Stars Hollow with a decidedly Western twist, that is. 
I love it. 

I've met plenty of cowboys, Indians (excuse the politically incorrect expression), and people who are just different.  In the best and most fascinating way possible. 
I've talked to an electrician who works up north in camps I've only ever read about: Rugged, dangerous, highly paid.
I met a nurse who works so close to the Alaskan border, that her normal rotation is a 2-weeks-on, 6-weeks-off deal. Pretty sweet, right?
I had a drug addict who refused to take her clothes off, and when I finally persuaded her to do so, packets upon packets of drugs fell out of her bra. 

This town is not boring. 

I've always used to work as part of a team. It has many advantages, and I enjoy many aspects of it; but I'm an introvert, and I often found the constant interaction with co-workers exhausting. 
In this new job, I work by myself the majority of the time. And omg, how perfect is that?! 
Oh, I always have help if I need it: The emergency staff is just across the hall. And I need them frequently. They are universally nice and helpful, and I have yet to meet a nurse who gives me the eye-roll (you know the one, right?), before she deems to help me. 
They are awesome.  

But mostly, it's me and the patients. Just the way I like it. 
With just the two of us, they have confided in me about divorces, illnesses, diseased spouses, body struggles - and many more of the problems they have in their lives. I can't help them - but I'm happy to listen. And I hope that by talking about it, they will get some relief and comfort. 

This past weekend was - truly remarkable. I honestly have a hard time finding the right words to describe it, but I will try my best. 

Let's start at the end: I had coffee and cold pizza for breakfast today, at 11:00 am in the morning. That's really late for me. 

But that's just what I needed after the completely cray weekend I had at the hospital. 

Here's what went down:

Saturday:
I worked 9-5, all by myself (which is a rare shift for me, unlike for many of you - it's actually kinda weird), and it was good. Just the right amount of busy time and catching-up time. 

After 5 o'clock, I was on call. This is still a novelty to me, in the way that I carry the phone with me everywhere I go (yes, that includes the bathroom), because I'm terrified I might miss a call. 
Good thing I did: They ended up calling me in four times that evening and night. Nothing too crazy, but I did learn a couple of new jokes from a patient (warning, they are dirty - but they're "the most harmless jokes I know", according to the patient):
"Why is urine yellow and semen white?
So Trump-supporters know if they're coming or going."
(We Canadians are mostly liberal.)

The other one is worse (if you're easily offended, skip over that one):
"Why do Scots wear kilts?
So the sheep don't hear a zipper go down."

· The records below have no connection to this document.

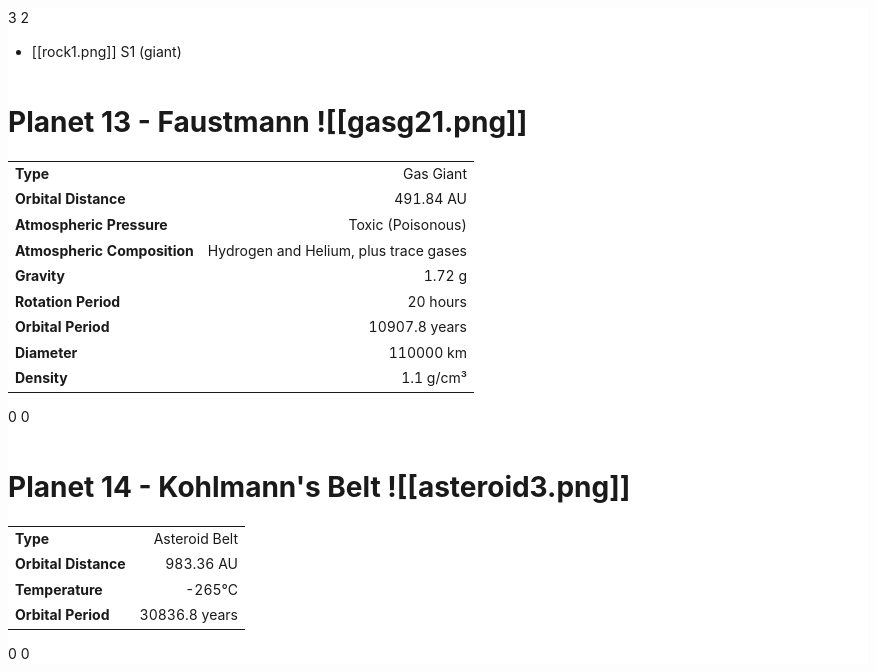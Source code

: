 

3
2

- [[rock1.png]] S1 (giant)

# Planet 13 - Faustmann ![[gasg21.png]]
|                             |                           |
| --------------------------- | -------------------------:|
| **Type**                    |             Gas Giant |
| **Orbital Distance**        |   491.84 AU |
| **Atmospheric Pressure**    |       Toxic (Poisonous) |
| **Atmospheric Composition** |      Hydrogen and Helium, plus trace gases |
| **Gravity**                 |        1.72 g |
| **Rotation Period**         |  20 hours |
| **Orbital Period** | 10907.8 years |
| **Diameter**                |      110000 km | 
| **Density**                 |    1.1 g/cm³ |



0
0



# Planet 14 - Kohlmann's Belt ![[asteroid3.png]]
|                             |                           |
| --------------------------- | -------------------------:|
| **Type**                    |             Asteroid Belt |
| **Orbital Distance**        |   983.36 AU |
| **Temperature**             |    -265°C |
| **Orbital Period** | 30836.8 years |



0
0



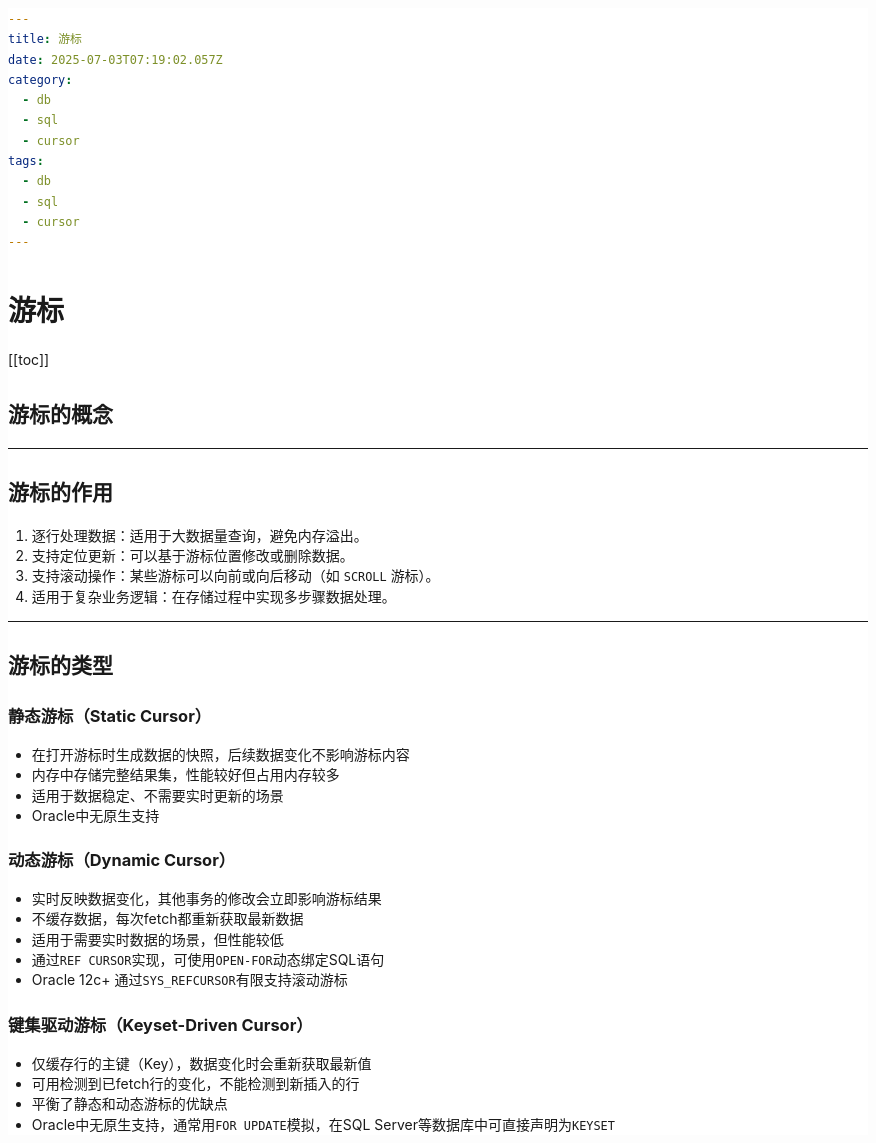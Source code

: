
 ```yaml
---
title: 游标
date: 2025-07-03T07:19:02.057Z
category:
  - db
  - sql
  - cursor
tags:
  - db
  - sql
  - cursor
---
```


# 游标
[[toc]]


## 游标的概念


---

## 游标的作用
1. 逐行处理数据：适用于大数据量查询，避免内存溢出。
2. 支持定位更新：可以基于游标位置修改或删除数据。
3. 支持滚动操作：某些游标可以向前或向后移动（如 `SCROLL` 游标）。
4. 适用于复杂业务逻辑：在存储过程中实现多步骤数据处理。

---

## 游标的类型

### 静态游标（Static Cursor）
- 在打开游标时生成数据的快照，后续数据变化不影响游标内容
- 内存中存储完整结果集，性能较好但占用内存较多
- 适用于数据稳定、不需要实时更新的场景
- Oracle中无原生支持

### 动态游标（Dynamic Cursor）
- 实时反映数据变化，其他事务的修改会立即影响游标结果
- 不缓存数据，每次fetch都重新获取最新数据  
- 适用于需要实时数据的场景，但性能较低
- 通过`REF CURSOR`实现，可使用`OPEN-FOR`动态绑定SQL语句
- Oracle 12c+ 通过`SYS_REFCURSOR`有限支持滚动游标

### 键集驱动游标（Keyset-Driven Cursor）
- 仅缓存行的主键（Key），数据变化时会重新获取最新值
- 可用检测到已fetch行的变化，不能检测到新插入的行  
- 平衡了静态和动态游标的优缺点
- Oracle中无原生支持，通常用`FOR UPDATE`模拟，在SQL Server等数据库中可直接声明为`KEYSET`
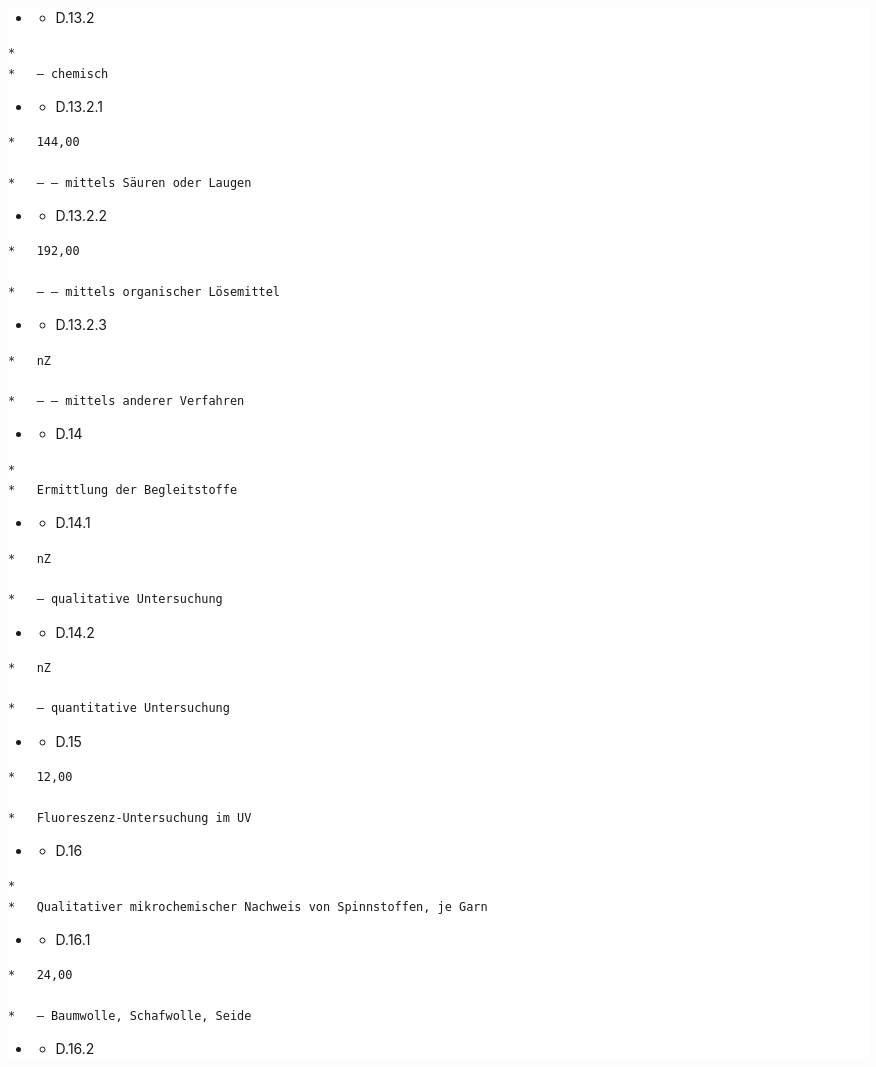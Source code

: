 *    *   D.13.2

    *
    *   – chemisch


*    *   D.13.2.1

    *   144,00

    *   – – mittels Säuren oder Laugen


*    *   D.13.2.2

    *   192,00

    *   – – mittels organischer Lösemittel


*    *   D.13.2.3

    *   nZ

    *   – – mittels anderer Verfahren


*    *   D.14

    *
    *   Ermittlung der Begleitstoffe


*    *   D.14.1

    *   nZ

    *   – qualitative Untersuchung


*    *   D.14.2

    *   nZ

    *   – quantitative Untersuchung


*    *   D.15

    *   12,00

    *   Fluoreszenz-Untersuchung im UV


*    *   D.16

    *
    *   Qualitativer mikrochemischer Nachweis von Spinnstoffen, je Garn


*    *   D.16.1

    *   24,00

    *   – Baumwolle, Schafwolle, Seide


*    *   D.16.2

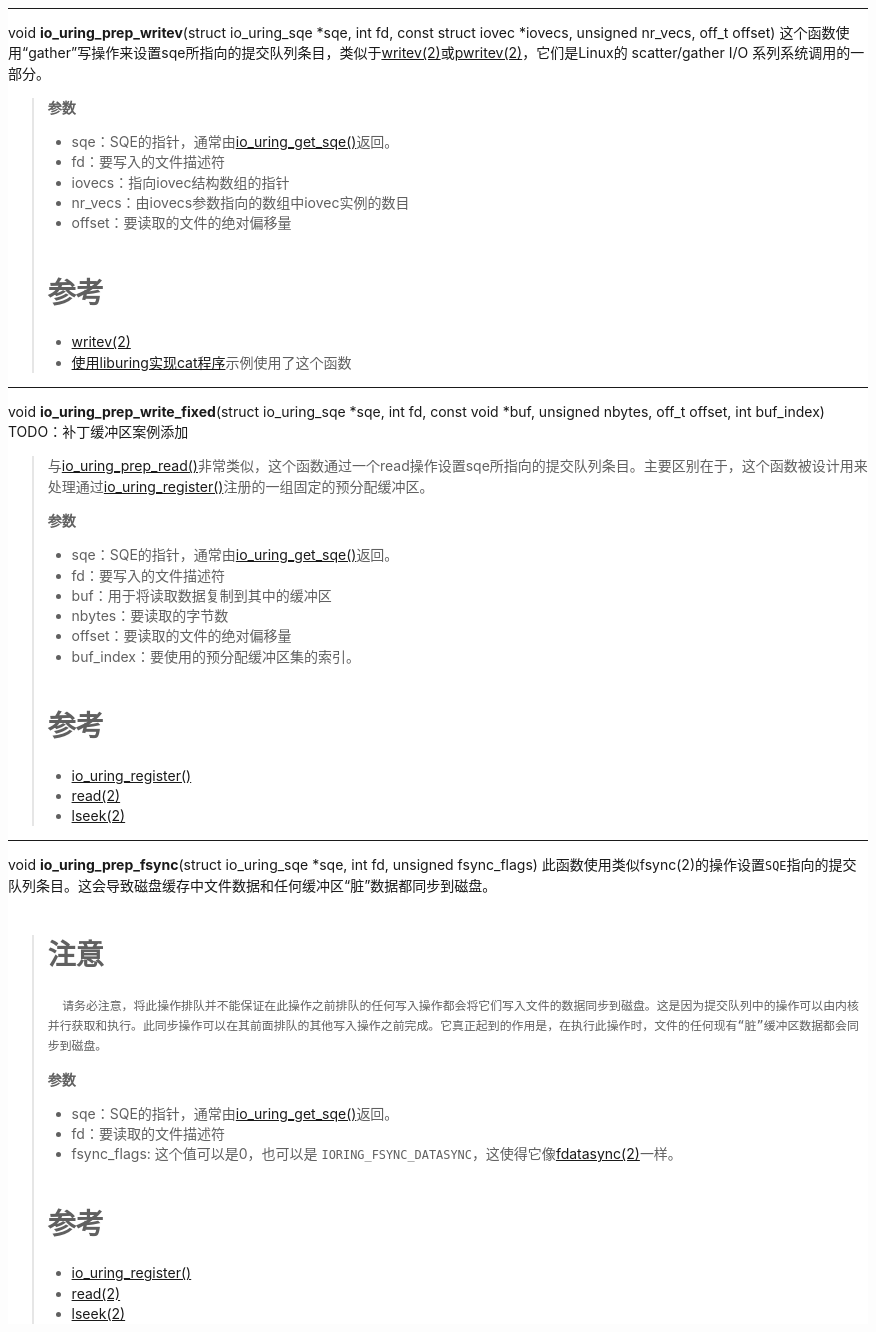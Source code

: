 ***

void **io_uring_prep_writev**(struct io_uring_sqe \*sqe, int fd, const struct iovec \*iovecs, unsigned nr_vecs, off_t offset)
	这个函数使用“gather”写操作来设置sqe所指向的提交队列条目，类似于[writev(2)](http://man7.org/linux/man-pages/man2/writev.2.html)或[pwritev(2)](http://man7.org/linux/man-pages/man2/pwritev.2.html)，它们是Linux的 scatter/gather I/O 系列系统调用的一部分。

>	**参数**
>	- sqe：SQE的指针，通常由[io_uring_get_sqe()](https://unixism.net/loti/ref-liburing/submission.html#c.io_uring_get_sqe)返回。
>	- fd：要写入的文件描述符
>	- iovecs：指向iovec结构数组的指针
>	- nr_vecs：由iovecs参数指向的数组中iovec实例的数目
>	- offset：要读取的文件的绝对偏移量		
>
>	# 参考
>	- [writev(2)](http://man7.org/linux/man-pages/man2/writev.2.html)
>	- [使用liburing实现cat程序](https://unixism.net/loti/tutorial/cat_liburing.html#cat-liburing)示例使用了这个函数

***

void **io_uring_prep_write_fixed**(struct io_uring_sqe \*sqe, int fd, const void \*buf, unsigned nbytes, off_t offset, int buf_index)	
	TODO：补丁缓冲区案例添加

>	与[io_uring_prep_read()](https://unixism.net/loti/ref-liburing/submission.html#c.io_uring_prep_read)非常类似，这个函数通过一个read操作设置sqe所指向的提交队列条目。主要区别在于，这个函数被设计用来处理通过[io_uring_register()](https://unixism.net/loti/ref-iouring/io_uring_register.html#c.io_uring_register)注册的一组固定的预分配缓冲区。
>
>	**参数**
>	- sqe：SQE的指针，通常由[io_uring_get_sqe()](https://unixism.net/loti/ref-liburing/submission.html#c.io_uring_get_sqe)返回。
>	- fd：要写入的文件描述符
>	- buf：用于将读取数据复制到其中的缓冲区
>	- nbytes：要读取的字节数
>	- offset：要读取的文件的绝对偏移量	
>	- buf_index：要使用的预分配缓冲区集的索引。
>
>	# 参考
>	- [io_uring_register()](https://unixism.net/loti/ref-iouring/io_uring_register.html#c.io_uring_register)
>	- [read(2)](http://man7.org/linux/man-pages/man2/read.2.html)
>	- [lseek(2)](http://man7.org/linux/man-pages/man2/lseek.2.html)

***

void **io_uring_prep_fsync**(struct io_uring_sqe \*sqe, int fd, unsigned fsync_flags)
	此函数使用类似fsync(2)的操作设置`SQE`指向的提交队列条目。这会导致磁盘缓存中文件数据和任何缓冲区“脏”数据都同步到磁盘。
	
>	# 注意
>		请务必注意，将此操作排队并不能保证在此操作之前排队的任何写入操作都会将它们写入文件的数据同步到磁盘。这是因为提交队列中的操作可以由内核并行获取和执行。此同步操作可以在其前面排队的其他写入操作之前完成。它真正起到的作用是，在执行此操作时，文件的任何现有“脏”缓冲区数据都会同步到磁盘。
>
>	**参数**
>	- sqe：SQE的指针，通常由[io_uring_get_sqe()](https://unixism.net/loti/ref-liburing/submission.html#c.io_uring_get_sqe)返回。
>	- fd：要读取的文件描述符
>	- fsync_flags: 这个值可以是0，也可以是 `IORING_FSYNC_DATASYNC`，这使得它像[fdatasync(2)](http://man7.org/linux/man-pages/man2/fdatasync.2.html)一样。
>	
>	# 参考
>	- [io_uring_register()](https://unixism.net/loti/ref-iouring/io_uring_register.html#c.io_uring_register)
>	- [read(2)](http://man7.org/linux/man-pages/man2/read.2.html)
>	- [lseek(2)](http://man7.org/linux/man-pages/man2/lseek.2.html)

(I warned you. Shouldn't have read on; didn't I tell you?!)

Anyway, that was Saturday. 

Let's move on to 

Sunday:
Same shift (again by myself), and it was pretty chill. Sundays are all about house keeping: Cleaning, maintaining, auditing, ordering, improving. That took up most of the day. 

At about 4 o'clock in the afternoon, ER called me. 
"There was a mass collision on the Coquihalla. We're expecting at least 4 ambulances. Stay put, will you?"
I was immediately at attention. "I sure will!"

Okay, now's the time to tell you a secret. 

(Don't tell anyone, okay?)

I live for that stuff. 

As soon as they told me, I was wide awake. 
Electrified. 
Adrenaline was pumping. 

It's not that I'm wishing for tragedies like that, far from it. 
More than anything, I wish that accidents wouldn't happen. I like to go home, drink wine and watch "Girls" as much as the next person. 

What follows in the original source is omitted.